Work task:
Search the records for the string "smallest", and show each line where it appears.

Records for the exercise Block Start

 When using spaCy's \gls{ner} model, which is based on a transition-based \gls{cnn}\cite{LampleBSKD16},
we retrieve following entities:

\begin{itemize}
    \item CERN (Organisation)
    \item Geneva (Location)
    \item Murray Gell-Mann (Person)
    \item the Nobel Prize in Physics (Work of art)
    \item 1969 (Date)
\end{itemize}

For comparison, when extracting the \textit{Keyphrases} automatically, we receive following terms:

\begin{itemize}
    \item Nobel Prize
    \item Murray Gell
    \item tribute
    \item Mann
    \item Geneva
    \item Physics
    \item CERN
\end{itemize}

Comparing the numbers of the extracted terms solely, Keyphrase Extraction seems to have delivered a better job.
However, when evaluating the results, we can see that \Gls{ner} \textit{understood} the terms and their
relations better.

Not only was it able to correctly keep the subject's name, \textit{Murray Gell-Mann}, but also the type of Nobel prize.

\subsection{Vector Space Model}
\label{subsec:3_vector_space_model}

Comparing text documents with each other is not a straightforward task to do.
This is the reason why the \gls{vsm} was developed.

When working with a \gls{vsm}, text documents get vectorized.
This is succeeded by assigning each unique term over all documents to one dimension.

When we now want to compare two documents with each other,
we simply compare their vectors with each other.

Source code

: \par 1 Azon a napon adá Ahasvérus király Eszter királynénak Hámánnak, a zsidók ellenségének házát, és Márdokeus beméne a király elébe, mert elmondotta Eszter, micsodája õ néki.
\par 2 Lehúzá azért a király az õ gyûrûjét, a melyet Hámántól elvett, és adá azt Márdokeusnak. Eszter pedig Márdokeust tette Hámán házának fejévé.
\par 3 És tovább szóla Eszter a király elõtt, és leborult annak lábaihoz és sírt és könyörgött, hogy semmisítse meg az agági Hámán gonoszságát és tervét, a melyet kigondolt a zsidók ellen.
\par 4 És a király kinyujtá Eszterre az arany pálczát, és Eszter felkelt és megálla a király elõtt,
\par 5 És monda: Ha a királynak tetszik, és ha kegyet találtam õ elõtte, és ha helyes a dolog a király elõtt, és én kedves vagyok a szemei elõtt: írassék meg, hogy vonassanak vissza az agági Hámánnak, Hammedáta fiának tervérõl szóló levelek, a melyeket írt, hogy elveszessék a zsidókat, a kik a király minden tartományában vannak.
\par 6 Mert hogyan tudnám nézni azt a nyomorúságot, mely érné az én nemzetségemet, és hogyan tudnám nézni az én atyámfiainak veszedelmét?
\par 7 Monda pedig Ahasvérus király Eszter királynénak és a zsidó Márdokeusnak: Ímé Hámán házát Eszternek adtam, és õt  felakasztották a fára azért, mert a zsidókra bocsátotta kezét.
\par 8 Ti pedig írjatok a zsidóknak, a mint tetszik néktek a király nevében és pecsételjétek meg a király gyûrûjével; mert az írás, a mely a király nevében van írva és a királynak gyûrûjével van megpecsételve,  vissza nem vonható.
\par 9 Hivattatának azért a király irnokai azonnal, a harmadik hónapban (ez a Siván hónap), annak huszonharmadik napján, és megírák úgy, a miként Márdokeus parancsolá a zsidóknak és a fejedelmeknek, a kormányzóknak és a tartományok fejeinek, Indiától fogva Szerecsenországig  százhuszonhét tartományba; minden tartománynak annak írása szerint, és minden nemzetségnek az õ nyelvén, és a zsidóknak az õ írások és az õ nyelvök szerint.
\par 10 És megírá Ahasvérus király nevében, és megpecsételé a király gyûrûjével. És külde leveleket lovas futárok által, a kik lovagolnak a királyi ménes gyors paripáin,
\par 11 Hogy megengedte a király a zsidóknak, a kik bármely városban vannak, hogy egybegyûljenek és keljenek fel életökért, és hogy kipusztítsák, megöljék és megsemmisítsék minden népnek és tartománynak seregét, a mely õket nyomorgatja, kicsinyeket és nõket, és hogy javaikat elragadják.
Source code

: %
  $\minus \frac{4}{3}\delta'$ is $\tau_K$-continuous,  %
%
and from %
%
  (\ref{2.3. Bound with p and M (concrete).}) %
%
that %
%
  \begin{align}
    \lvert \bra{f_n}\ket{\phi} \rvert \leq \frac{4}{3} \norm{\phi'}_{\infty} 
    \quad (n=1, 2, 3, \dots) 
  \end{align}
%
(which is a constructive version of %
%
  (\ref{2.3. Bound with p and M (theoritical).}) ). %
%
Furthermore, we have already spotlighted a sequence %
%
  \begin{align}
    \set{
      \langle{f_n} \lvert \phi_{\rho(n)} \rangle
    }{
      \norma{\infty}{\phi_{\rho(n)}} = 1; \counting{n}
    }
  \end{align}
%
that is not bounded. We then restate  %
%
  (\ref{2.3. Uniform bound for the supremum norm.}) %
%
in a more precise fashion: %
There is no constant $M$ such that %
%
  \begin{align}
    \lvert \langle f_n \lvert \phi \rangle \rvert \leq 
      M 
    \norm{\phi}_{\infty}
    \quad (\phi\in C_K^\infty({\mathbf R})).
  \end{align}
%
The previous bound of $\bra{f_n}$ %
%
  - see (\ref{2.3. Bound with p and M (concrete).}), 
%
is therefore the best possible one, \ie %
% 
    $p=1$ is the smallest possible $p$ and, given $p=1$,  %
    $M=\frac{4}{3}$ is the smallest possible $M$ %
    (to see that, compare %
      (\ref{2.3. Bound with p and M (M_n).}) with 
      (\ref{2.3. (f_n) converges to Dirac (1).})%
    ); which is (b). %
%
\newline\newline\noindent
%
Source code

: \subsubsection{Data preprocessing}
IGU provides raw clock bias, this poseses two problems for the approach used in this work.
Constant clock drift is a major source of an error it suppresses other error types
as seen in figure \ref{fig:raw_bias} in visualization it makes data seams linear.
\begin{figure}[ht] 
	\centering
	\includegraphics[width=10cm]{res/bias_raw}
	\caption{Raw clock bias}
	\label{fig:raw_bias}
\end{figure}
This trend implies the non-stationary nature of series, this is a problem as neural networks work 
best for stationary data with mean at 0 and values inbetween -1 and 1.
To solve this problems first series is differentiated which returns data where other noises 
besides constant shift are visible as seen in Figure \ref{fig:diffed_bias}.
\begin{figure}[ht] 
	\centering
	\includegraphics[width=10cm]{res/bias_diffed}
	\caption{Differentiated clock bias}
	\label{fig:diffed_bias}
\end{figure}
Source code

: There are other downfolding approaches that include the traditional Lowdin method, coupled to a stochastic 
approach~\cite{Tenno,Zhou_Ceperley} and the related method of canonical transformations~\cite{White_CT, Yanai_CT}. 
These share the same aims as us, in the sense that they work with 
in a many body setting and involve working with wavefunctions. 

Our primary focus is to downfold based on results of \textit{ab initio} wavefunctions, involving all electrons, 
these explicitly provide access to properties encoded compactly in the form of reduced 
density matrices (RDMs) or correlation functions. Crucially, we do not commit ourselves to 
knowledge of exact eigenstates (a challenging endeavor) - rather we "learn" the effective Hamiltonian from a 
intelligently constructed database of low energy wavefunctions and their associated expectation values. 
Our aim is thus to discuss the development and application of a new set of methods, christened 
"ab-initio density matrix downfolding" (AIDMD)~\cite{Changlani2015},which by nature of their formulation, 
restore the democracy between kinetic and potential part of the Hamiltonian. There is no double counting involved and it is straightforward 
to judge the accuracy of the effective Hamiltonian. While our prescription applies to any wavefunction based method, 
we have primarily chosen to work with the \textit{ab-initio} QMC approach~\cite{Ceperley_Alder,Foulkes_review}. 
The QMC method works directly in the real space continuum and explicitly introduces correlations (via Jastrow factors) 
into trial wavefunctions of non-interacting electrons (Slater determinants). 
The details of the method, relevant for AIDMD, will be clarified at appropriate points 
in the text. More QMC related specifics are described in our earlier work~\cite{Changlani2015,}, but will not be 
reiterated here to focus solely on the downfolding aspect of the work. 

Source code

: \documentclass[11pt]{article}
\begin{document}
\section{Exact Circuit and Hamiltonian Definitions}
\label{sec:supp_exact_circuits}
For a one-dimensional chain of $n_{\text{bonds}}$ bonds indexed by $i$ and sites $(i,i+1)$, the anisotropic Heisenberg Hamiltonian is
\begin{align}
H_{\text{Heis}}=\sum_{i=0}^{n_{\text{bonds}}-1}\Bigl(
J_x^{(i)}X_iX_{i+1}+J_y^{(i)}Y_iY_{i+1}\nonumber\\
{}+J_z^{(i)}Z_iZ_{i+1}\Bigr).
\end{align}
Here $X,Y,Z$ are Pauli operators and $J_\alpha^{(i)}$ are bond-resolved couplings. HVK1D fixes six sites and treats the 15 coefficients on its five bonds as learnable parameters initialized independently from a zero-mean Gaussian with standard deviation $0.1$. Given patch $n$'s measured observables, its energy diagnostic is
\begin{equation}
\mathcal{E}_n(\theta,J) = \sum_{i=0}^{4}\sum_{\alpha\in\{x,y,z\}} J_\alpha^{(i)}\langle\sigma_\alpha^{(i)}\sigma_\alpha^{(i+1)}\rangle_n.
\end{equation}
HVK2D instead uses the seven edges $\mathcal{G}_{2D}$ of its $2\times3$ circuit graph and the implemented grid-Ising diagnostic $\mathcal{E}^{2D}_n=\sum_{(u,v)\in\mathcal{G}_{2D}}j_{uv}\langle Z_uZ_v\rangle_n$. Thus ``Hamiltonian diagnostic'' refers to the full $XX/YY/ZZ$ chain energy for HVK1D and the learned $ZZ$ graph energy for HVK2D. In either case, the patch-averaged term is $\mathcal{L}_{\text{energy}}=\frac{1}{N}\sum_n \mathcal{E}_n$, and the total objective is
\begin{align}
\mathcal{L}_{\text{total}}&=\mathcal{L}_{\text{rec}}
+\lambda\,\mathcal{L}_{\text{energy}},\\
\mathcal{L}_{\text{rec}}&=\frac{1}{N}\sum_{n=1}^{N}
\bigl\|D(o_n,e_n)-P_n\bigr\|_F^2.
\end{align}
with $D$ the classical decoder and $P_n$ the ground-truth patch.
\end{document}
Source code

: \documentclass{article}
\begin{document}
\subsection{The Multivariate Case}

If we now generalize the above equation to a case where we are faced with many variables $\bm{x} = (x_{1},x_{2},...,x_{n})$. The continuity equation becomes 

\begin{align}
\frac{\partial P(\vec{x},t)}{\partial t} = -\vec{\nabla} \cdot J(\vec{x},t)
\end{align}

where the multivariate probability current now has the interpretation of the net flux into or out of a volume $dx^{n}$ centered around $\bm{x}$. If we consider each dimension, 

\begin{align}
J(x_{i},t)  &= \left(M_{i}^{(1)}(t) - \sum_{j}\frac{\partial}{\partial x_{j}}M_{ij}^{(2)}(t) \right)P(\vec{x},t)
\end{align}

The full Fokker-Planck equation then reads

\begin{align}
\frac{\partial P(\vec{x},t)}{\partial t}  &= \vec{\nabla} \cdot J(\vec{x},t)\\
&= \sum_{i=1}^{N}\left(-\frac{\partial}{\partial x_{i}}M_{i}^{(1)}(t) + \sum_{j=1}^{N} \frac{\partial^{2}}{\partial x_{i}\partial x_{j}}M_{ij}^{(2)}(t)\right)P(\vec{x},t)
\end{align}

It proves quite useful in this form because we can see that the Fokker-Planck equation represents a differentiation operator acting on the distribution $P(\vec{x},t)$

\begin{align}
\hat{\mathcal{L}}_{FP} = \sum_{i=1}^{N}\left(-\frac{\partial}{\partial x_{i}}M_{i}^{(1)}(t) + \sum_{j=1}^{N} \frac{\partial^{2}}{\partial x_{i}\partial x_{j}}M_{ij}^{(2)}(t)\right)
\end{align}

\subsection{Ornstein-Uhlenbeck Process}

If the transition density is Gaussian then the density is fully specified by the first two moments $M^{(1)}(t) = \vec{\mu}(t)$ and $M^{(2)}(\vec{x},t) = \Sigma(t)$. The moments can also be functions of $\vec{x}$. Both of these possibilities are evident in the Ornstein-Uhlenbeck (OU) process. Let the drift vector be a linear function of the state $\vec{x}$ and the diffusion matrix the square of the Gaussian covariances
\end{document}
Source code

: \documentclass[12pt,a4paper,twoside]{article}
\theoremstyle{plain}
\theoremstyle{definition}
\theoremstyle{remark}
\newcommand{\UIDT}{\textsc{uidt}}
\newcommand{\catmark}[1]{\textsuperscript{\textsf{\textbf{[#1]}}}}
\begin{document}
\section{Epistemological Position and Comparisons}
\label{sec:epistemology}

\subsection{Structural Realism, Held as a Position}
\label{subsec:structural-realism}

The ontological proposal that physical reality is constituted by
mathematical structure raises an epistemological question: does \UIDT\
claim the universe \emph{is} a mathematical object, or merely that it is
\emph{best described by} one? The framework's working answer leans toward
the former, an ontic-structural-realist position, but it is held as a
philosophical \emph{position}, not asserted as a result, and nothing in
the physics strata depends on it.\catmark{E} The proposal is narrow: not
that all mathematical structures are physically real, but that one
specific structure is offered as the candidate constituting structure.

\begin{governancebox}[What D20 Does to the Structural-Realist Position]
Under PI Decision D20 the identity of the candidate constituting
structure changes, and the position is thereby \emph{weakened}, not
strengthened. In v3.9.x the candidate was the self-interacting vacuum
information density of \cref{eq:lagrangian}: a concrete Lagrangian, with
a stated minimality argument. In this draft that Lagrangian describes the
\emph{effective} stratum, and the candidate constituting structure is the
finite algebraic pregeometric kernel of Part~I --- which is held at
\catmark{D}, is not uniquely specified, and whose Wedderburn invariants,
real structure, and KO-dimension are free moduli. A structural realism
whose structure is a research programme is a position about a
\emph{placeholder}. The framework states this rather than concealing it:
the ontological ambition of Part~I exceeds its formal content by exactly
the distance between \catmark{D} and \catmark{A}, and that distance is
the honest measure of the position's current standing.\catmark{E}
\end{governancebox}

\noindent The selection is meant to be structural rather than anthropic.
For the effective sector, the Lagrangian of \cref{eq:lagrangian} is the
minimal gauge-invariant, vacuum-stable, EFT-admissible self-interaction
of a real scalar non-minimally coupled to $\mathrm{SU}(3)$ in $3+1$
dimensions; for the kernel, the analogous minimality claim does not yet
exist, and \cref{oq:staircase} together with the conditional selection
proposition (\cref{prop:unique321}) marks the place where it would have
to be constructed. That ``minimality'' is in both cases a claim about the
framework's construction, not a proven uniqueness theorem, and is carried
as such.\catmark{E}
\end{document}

Records for the exercise Block End

Task answer:
    $p=1$ is the smallest possible $p$ and, given $p=1$,  %
    $M=\frac{4}{3}$ is the smallest possible $M$ %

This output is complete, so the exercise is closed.